Chile and Argentina have ranked 51st and 56th, respectively, on the World Economic Forum’s Human Capital Index. Both countries, according to the report, are making the most of tertiary education to increase the size of their skilled workforce.
Chile benefits significantly from a well-educated and healthy older population that remains economically active well into the 55-64 age band, but Argentina’s success comes largely from its high quality tertiary education.
“Chile’s core prime working age population (25-54) boasts the highest tertiary education attainment rate in Latin America – one in three receive a tertiary education – and the young generation currently enrolled in university continues the positive trend,” the report noted.

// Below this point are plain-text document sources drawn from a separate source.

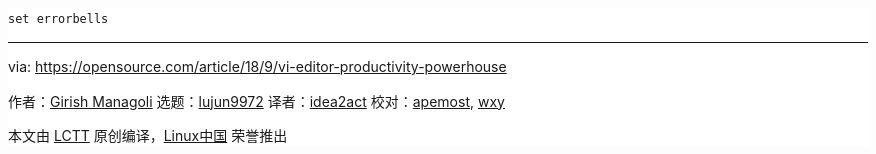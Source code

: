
 ```
set errorbells
```



---


via: <https://opensource.com/article/18/9/vi-editor-productivity-powerhouse>


作者：[Girish Managoli](https://opensource.com/users/gammay) 选题：[lujun9972](https://github.com/lujun9972) 译者：[idea2act](https://github.com/idea2act) 校对：[apemost](https://github.com/apemost), [wxy](https://github.com/wxy)


本文由 [LCTT](https://github.com/LCTT/TranslateProject) 原创编译，[Linux中国](https://linux.cn/) 荣誉推出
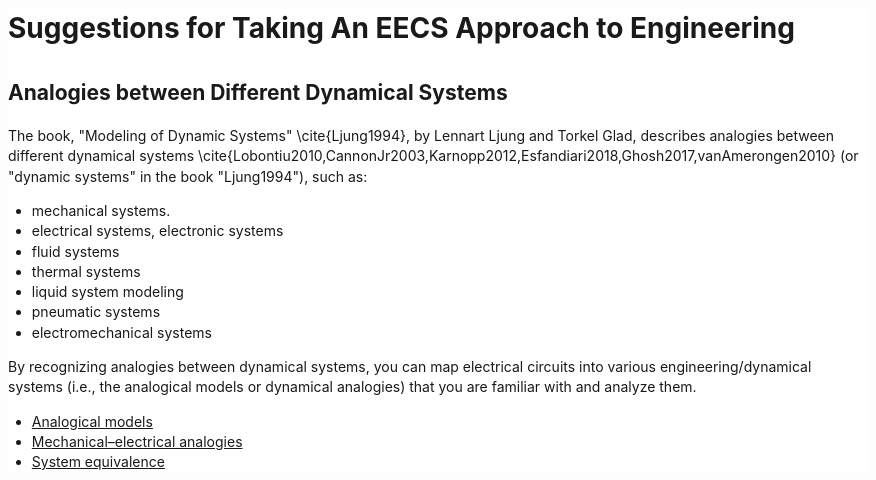 #	Suggestions for Taking An EECS Approach to Engineering


##	Analogies between Different Dynamical Systems

The book, "Modeling of Dynamic Systems" \cite{Ljung1994}, by Lennart Ljung and Torkel Glad, describes analogies between different dynamical systems \cite{Lobontiu2010,CannonJr2003,Karnopp2012,Esfandiari2018,Ghosh2017,vanAmerongen2010} (or "dynamic systems" in the book "Ljung1994"), such as:
+ mechanical systems.
+ electrical systems, electronic systems
+ fluid systems
+ thermal systems
+ liquid system modeling
+ pneumatic systems
+ electromechanical systems



By recognizing analogies between dynamical systems, you can map electrical circuits into various engineering/dynamical systems (i.e., the analogical models or dynamical analogies) that you are familiar with and analyze them.
+ [Analogical models](https://en.wikipedia.org/wiki/Analogical_models)
+ [Mechanical–electrical analogies](https://en.wikipedia.org/wiki/Mechanical%E2%80%93electrical_analogies)
+ [System equivalence](https://en.wikipedia.org/wiki/System_equivalence)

But both Chile and Argentina are still a long way from creating enough jobs for skilled workers, because the report says nearly 20% of youths in both the countries are unemployed.
Latin America as a whole scored in the middle range of the overall index. The good news is most of the countries in the region are increasingly achieving high basic education attainment rates, and the region only has a small gender gap when it comes to women’s labor force participation.
In Colombia, the report says, there is a large skills mismatch, with one in three 15-24 year-old Colombians currently classified as over-educated for their work, and with a mere 17% employed in high-skilled work.
More than half of all Colombian students graduate in business or a social science subject, while only 4% graduate in natural sciences.
Brazil, ranked in the lower half of the index, is paying a heavy price for ignoring the need to overhaul its education system and improve the quality of education. The Economic Forum says businesses in Brazil are struggling to hire skilled employees, but the country scored comparatively better in the index based on the quality of its on-the-job staff training and its skills diversity.
Venezuela and many Central American countries, including Honduras and Guatemala have performed poorly in the index. The report says incomplete primary education and child labor remain a problem in many Central American countries.